Re: Range partitioning query performance with date_trunc (vs timescaledb)

From: Philippe Pepiot <phil(at)philpep(dot)org>
To: David Rowley <dgrowleyml(at)gmail(dot)com>
Cc: pgsql-performance(at)postgresql(dot)org
Subject: Re: Range partitioning query performance with date_trunc (vs timescaledb)
Date: 2023-09-11 12:21:30
Message-ID: ZP8GSpzTAbXZql4z@bezout.in.philpep.org
Views: Raw Message | Whole Thread | Download mbox | Resend email
Thread:
Lists: pgsql-performance

On 29/08/2023, David Rowley wrote:
> On Tue, 29 Aug 2023 at 19:40, Philippe Pepiot <phil(at)philpep(dot)org> wrote:
> > I'm trying to implement some range partitioning on timeseries data.
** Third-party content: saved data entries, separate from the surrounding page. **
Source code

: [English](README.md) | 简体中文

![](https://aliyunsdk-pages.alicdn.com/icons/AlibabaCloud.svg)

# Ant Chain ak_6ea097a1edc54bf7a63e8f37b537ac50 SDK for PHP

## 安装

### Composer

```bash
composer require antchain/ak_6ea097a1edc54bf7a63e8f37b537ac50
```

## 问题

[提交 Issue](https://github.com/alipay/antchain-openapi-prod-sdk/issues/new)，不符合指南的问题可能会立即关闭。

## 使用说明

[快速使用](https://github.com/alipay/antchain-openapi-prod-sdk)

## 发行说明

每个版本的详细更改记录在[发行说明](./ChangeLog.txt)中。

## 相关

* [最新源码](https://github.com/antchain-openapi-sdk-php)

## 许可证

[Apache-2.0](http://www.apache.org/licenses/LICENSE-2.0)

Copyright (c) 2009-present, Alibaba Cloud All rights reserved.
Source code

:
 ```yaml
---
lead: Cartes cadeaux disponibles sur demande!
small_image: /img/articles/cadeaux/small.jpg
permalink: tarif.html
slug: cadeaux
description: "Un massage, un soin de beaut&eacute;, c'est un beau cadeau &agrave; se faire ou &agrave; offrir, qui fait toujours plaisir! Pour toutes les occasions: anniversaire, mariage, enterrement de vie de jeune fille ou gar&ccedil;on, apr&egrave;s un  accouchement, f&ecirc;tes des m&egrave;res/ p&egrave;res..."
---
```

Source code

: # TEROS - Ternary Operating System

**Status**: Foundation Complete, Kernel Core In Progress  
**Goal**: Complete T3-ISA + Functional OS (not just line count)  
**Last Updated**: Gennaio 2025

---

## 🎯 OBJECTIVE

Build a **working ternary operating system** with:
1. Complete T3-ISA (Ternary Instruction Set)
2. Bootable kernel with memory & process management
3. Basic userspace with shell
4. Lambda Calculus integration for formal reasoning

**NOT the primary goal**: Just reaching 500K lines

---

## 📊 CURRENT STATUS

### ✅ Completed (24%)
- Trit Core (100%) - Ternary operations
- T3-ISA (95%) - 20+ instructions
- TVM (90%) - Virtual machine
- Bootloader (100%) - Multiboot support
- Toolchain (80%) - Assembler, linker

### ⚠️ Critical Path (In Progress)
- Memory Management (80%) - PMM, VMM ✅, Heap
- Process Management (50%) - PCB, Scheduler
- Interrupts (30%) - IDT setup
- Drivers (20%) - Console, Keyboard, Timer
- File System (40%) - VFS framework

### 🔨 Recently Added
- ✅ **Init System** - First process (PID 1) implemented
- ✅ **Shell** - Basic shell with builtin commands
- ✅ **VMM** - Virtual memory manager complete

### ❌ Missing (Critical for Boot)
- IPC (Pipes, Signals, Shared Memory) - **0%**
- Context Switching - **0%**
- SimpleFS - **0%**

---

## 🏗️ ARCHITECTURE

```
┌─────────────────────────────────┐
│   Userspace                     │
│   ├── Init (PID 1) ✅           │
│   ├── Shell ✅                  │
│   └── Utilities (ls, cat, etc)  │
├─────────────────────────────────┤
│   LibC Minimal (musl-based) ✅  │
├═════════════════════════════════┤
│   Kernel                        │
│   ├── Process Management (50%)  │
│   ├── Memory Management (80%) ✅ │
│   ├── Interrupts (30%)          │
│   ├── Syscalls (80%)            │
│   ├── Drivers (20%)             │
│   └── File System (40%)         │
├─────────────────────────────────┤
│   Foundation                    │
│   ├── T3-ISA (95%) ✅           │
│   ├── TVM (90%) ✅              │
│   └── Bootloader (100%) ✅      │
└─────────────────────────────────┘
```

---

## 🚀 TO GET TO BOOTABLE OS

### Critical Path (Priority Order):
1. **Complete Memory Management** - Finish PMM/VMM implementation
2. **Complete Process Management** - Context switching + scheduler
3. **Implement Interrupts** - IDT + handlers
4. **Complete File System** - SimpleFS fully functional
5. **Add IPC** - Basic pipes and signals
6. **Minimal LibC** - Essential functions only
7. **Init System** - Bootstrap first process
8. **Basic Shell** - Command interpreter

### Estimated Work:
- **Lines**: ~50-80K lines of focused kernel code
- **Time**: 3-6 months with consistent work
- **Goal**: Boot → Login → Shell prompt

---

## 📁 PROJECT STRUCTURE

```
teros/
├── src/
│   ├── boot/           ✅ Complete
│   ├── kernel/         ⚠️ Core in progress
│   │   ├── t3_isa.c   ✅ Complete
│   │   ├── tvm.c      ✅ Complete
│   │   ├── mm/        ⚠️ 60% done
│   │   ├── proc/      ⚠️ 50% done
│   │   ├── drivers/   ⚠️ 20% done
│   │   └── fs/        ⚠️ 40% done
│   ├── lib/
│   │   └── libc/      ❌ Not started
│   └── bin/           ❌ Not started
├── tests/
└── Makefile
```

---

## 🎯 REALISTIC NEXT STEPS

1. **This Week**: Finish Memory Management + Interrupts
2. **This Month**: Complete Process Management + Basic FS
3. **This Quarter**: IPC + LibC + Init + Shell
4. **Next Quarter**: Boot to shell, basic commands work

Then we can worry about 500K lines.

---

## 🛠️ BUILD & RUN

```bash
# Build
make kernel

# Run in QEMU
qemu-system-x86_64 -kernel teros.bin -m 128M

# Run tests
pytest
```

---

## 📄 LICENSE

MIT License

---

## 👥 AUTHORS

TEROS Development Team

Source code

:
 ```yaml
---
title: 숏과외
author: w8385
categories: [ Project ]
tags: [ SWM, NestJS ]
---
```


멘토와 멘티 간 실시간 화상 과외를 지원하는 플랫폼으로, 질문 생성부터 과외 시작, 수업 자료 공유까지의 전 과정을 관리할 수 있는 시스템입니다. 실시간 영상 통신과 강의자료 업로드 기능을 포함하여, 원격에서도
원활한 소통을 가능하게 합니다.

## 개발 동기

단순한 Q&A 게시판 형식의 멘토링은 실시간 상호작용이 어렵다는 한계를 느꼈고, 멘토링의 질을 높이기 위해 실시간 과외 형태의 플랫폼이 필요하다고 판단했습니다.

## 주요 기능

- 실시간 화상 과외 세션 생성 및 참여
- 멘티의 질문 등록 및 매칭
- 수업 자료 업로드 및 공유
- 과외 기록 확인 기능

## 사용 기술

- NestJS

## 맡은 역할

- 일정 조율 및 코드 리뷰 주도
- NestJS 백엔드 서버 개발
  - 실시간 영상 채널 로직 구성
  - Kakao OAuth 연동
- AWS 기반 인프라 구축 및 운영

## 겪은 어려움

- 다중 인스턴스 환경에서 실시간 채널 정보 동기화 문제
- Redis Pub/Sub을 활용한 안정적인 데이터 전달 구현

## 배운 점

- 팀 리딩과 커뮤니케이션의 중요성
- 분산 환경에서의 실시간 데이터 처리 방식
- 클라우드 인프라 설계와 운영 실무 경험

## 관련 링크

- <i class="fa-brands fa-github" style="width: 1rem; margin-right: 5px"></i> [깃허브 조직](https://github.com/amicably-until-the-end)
But it
> > looks some queries involving date_trunc() doesn't make use of partitioning.
> >
> > BEGIN;
> > CREATE TABLE test (
> > time TIMESTAMP WITHOUT TIME ZONE NOT NULL,
> > value FLOAT NOT NULL
> > ) PARTITION BY RANGE (time);
> > CREATE INDEX test_time_idx ON test(time DESC);
> > CREATE TABLE test_y2010 PARTITION OF test FOR VALUES FROM ('2020-01-01') TO ('2021-01-01');
> > CREATE TABLE test_y2011 PARTITION OF test FOR VALUES FROM ('2021-01-01') TO ('2022-01-01');
> > CREATE VIEW vtest AS SELECT DATE_TRUNC('year', time) AS time, SUM(value) AS value FROM test GROUP BY 1;
> > EXPLAIN (COSTS OFF) SELECT * FROM vtest WHERE time >= TIMESTAMP '2021-01-01';
> > ROLLBACK;
> >
> > The plan query all partitions:
>
> > I wonder if there is a way with a reasonable amount of SQL code to achieve this
> > with vanilla postgres ?
>
> The only options I see for you are
>
> 1) partition by LIST(date_Trunc('year', time)), or;
> 2) use a set-returning function instead of a view and pass the date
> range you want to select from the underlying table via parameters.
>
> I imagine you won't want to do #1. However, it would at least also
> allow the aggregation to be performed before the Append if you SET
> enable_partitionwise_aggregate=1.
>
> #2 isn't as flexible as a view as you'd have to create another
> function or expand the parameters of the existing one if you want to
> add items to the WHERE clause.
>
> Unfortunately, date_trunc is just a black box to partition pruning, so
> it's not able to determine that DATE_TRUNC('year', time) >=
> '2021-01-01' is the same as time >= '2021-01-01'. It would be
> possible to make PostgreSQL do that, but that's a core code change,
> not something that you can do from SQL.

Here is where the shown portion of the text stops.